I’ve had a copy of this album for some months but was sworn to silence until its release was set. I did as I was asked although it was strain – at the first time of listening I thought it was stunning piece of work – but I put it to one side and didn’t play it again.
Returning to Awena I hear the same songs but subtly differently. The magic of hearing it unfold for the first time is a one-off; the second time it’s possible to delve deeper into the stories. And these songs are real stories, inspired by literature and fable. Gerry Diver’s production and input into the arrangements add a depth and gravity to the songs but even the simpler accompaniments like ‘Red Coat’ have a weight. I say simpler but ‘Red Coat’ breaks out from its slow twin squeeze-box backing into a sprightly tune before closing in orchestral splendour.

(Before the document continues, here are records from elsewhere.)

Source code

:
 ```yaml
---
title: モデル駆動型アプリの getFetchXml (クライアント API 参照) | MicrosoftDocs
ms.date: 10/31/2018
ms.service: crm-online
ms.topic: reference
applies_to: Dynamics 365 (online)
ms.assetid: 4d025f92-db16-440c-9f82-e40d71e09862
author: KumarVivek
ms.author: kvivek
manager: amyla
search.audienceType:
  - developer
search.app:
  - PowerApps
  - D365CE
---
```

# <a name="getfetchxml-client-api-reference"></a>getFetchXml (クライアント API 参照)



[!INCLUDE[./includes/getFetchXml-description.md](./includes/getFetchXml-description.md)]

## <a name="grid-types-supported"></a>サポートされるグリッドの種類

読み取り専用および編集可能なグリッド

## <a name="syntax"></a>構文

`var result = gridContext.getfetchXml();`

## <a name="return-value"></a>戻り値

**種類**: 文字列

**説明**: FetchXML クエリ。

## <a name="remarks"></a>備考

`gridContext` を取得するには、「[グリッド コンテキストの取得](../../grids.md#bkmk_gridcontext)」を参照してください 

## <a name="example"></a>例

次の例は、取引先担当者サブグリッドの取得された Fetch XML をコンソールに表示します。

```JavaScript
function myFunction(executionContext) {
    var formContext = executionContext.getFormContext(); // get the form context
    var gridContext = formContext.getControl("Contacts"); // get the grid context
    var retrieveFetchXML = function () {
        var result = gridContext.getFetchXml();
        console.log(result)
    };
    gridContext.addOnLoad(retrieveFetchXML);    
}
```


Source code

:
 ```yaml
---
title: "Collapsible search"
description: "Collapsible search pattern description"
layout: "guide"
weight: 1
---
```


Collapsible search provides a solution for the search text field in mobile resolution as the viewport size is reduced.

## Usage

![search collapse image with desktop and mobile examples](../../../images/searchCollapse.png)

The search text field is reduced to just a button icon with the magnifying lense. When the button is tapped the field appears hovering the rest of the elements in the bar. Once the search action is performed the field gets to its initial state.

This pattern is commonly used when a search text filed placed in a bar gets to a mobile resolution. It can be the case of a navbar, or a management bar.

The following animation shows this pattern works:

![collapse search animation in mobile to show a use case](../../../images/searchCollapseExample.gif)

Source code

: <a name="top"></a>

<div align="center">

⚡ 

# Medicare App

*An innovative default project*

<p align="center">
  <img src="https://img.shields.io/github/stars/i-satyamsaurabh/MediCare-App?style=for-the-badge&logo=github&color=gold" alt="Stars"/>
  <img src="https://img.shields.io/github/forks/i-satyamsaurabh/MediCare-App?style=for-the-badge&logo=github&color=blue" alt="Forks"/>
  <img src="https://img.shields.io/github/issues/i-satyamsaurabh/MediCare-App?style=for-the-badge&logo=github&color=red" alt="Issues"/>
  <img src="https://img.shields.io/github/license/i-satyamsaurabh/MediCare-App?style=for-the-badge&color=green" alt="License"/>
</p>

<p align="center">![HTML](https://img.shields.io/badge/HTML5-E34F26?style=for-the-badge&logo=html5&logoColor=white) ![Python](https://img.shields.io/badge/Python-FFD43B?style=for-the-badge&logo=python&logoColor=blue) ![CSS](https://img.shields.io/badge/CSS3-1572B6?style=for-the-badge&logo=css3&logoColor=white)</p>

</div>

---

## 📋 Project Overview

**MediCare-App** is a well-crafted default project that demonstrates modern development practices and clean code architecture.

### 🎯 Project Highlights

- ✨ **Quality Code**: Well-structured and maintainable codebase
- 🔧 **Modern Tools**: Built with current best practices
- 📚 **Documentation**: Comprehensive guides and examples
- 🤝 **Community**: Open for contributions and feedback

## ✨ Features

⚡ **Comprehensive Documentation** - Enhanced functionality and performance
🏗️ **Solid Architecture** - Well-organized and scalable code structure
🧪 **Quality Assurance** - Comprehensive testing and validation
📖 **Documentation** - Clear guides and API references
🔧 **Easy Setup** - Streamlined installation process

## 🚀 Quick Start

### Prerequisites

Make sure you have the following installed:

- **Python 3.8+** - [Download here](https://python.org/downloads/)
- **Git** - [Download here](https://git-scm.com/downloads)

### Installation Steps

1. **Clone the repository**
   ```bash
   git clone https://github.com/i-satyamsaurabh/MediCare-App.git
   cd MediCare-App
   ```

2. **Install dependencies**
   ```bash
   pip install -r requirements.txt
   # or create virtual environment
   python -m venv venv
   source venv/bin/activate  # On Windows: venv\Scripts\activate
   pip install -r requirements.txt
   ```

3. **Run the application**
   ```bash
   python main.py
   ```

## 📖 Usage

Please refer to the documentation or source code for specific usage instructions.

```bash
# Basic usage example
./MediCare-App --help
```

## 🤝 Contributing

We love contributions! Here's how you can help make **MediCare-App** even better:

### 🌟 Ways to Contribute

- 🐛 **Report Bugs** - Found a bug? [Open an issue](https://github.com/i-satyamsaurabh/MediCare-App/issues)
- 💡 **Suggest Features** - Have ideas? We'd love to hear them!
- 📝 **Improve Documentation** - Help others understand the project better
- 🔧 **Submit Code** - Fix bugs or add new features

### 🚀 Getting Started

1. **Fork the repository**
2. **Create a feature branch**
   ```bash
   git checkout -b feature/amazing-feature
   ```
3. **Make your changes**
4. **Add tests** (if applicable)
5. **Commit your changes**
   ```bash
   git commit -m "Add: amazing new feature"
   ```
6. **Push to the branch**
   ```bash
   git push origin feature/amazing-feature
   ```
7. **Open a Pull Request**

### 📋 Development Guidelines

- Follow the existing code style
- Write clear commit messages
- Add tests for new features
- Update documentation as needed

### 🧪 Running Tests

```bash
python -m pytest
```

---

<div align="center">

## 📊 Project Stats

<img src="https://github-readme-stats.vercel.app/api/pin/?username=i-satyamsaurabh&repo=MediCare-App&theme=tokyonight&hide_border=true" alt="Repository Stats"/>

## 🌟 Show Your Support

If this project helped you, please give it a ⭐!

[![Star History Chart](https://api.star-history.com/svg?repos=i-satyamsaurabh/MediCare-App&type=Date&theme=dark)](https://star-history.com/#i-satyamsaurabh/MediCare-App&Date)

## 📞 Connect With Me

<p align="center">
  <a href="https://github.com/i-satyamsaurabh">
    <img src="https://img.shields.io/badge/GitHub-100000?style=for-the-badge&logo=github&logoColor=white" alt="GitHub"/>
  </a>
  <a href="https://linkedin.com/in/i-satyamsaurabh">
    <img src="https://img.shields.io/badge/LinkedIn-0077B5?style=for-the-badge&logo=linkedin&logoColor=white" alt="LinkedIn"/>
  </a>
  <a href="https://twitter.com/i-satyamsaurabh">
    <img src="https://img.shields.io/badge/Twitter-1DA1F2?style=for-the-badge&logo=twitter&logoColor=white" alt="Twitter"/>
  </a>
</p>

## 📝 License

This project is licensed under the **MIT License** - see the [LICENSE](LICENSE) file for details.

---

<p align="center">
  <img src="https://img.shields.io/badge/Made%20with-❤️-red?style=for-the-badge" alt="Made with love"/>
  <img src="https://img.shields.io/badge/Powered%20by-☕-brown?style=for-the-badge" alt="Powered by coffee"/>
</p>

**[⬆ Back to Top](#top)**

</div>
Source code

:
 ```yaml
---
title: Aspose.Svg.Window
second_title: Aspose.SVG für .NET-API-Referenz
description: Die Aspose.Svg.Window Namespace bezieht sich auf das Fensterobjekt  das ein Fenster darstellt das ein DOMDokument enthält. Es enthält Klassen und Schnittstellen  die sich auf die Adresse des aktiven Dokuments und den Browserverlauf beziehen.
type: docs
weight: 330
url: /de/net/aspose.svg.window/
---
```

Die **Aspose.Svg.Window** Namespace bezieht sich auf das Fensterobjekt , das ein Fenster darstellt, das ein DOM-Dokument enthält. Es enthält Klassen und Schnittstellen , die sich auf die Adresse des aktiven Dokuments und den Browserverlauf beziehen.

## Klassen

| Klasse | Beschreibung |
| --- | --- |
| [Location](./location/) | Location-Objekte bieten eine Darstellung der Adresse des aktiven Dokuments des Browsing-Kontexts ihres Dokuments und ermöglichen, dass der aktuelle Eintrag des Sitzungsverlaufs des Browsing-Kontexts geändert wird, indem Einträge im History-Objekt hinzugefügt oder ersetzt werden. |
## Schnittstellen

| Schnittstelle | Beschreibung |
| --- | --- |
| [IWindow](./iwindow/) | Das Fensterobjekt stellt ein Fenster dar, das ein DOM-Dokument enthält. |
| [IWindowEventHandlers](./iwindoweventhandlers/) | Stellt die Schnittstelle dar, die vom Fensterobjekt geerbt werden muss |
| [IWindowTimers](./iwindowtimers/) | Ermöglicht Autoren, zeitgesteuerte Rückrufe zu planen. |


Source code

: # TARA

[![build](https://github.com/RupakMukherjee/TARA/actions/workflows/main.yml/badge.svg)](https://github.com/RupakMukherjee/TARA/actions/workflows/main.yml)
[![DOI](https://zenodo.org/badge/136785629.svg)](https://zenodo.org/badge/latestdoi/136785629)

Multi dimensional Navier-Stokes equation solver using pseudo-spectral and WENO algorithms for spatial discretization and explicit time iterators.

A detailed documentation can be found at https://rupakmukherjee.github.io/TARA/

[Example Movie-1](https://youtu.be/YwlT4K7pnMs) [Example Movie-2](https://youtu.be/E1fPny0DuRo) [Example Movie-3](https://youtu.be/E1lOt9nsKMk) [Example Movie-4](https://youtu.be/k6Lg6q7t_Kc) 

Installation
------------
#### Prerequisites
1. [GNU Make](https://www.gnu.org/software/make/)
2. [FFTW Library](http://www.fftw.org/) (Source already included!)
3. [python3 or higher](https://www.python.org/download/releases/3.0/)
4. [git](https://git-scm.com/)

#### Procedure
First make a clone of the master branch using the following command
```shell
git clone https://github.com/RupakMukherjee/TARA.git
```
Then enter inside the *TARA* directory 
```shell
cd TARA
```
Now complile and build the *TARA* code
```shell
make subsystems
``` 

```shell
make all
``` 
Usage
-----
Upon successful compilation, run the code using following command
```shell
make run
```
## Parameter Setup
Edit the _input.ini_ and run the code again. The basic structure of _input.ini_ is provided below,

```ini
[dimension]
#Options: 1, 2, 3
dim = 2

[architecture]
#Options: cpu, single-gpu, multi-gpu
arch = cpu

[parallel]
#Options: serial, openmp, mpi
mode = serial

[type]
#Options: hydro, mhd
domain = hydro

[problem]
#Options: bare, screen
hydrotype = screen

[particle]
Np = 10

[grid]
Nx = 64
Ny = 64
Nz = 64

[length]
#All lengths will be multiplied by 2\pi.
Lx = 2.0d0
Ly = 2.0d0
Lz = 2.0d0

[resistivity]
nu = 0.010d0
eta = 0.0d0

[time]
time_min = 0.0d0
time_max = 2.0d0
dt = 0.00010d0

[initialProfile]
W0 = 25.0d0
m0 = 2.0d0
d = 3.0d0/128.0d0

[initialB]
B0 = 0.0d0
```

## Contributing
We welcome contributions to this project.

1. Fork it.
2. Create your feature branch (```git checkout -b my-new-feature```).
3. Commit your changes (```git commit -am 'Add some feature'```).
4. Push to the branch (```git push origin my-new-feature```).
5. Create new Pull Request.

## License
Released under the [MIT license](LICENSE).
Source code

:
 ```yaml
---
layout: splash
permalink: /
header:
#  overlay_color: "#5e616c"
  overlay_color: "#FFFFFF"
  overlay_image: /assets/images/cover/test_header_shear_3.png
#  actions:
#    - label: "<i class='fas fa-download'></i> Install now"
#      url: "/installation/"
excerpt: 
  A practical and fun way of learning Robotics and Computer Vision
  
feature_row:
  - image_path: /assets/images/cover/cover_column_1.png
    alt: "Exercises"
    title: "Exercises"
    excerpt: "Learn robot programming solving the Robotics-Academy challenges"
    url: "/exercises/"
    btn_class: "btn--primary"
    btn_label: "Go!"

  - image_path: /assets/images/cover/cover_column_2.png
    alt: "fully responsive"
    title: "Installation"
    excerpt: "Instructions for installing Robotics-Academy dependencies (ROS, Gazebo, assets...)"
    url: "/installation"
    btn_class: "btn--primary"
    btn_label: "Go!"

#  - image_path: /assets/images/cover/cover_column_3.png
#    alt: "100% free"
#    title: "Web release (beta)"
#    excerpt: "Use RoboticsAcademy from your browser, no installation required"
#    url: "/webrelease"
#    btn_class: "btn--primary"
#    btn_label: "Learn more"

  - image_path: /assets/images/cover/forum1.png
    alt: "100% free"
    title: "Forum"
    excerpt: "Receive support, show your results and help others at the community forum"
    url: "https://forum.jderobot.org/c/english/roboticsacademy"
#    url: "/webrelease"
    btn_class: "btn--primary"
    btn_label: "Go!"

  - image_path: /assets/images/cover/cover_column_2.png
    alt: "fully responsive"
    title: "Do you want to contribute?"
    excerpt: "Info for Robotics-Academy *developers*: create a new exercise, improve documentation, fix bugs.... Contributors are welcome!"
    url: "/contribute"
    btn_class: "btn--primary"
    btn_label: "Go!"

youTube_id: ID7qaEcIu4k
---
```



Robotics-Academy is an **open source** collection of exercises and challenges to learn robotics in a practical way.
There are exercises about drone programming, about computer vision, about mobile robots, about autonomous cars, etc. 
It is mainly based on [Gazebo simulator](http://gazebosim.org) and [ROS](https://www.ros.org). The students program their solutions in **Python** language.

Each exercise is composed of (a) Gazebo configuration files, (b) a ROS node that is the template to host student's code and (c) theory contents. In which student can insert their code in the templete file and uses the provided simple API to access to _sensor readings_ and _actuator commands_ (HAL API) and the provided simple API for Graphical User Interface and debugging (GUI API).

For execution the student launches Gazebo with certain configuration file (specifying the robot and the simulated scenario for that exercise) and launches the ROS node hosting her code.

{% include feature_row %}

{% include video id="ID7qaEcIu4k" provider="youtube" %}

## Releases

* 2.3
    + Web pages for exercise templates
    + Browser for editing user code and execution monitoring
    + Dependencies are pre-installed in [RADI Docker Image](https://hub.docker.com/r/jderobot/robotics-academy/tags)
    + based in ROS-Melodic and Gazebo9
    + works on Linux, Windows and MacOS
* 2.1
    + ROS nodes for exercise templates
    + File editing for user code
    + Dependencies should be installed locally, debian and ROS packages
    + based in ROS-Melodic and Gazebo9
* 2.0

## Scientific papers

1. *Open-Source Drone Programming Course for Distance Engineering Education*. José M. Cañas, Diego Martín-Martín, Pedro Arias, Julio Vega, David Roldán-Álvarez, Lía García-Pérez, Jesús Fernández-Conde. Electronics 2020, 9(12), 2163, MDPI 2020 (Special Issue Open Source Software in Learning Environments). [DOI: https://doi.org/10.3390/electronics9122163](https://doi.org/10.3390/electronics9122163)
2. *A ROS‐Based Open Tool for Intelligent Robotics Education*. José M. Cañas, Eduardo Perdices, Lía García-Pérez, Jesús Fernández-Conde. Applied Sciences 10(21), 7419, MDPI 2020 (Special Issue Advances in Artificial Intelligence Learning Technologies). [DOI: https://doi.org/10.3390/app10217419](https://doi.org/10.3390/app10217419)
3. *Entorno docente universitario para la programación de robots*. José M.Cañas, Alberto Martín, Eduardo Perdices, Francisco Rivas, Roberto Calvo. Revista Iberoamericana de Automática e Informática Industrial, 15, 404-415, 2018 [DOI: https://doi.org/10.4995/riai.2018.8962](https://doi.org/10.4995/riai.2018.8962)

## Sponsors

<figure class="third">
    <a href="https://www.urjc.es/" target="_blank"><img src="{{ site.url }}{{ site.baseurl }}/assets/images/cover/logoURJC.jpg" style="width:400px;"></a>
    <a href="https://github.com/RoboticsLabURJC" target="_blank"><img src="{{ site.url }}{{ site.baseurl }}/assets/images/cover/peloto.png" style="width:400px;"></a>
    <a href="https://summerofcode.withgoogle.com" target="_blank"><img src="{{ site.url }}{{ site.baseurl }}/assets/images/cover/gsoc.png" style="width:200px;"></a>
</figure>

It tells the story of a soldier in three movements – recruitment, home on leave, as a hero we presume, and finally returning to war for the last time.
‘Jackie’s Stone’ tells of two brothers, both navvies, who hit the town one Saturday night with tragic consequences. Richard Thompson could have written this song and been proud of it. ‘Widow Thomas’ is an odd song that’s actually about the poet and composer Ivor Gurney and I’m still figuring it out. The darkness continues with ‘Smiling Loner’ and ‘Man Of Bones’, Wes’ take on the ‘Death And The Lady Tradition’ with more sweeping strings. The closer, ‘Riverbed’, sees a deserted husband contemplating suicide, and for all that, it’s one the album’s top tracks with its sneaky quote of ‘House Of The Rising Sun’. It begins with unaccompanied voice and ends with out and out rock. It’s only fault is that it is too short.
Musically, there is hell of a lot going on with no two songs backed in the same way. ‘Corinne’, for example, begins with jangly strings before a solo fiddle, Diver I presume, comes in to swell the sound and make room for more. ‘Maurice’ opens with acoustic guitar and minimal piano before the strings underpin the sense of gloom. Later, Wes gives us a cover of ‘Love Me Tender’ which begins on one channel as if recorded on Neil Young’s Voice-O-Graph before expanding into a little old-fashioned schmaltz that becomes buried in strange sounds.
This is a very fine album, packed with excellent songs and brilliant musical ideas. I hope it sells millions.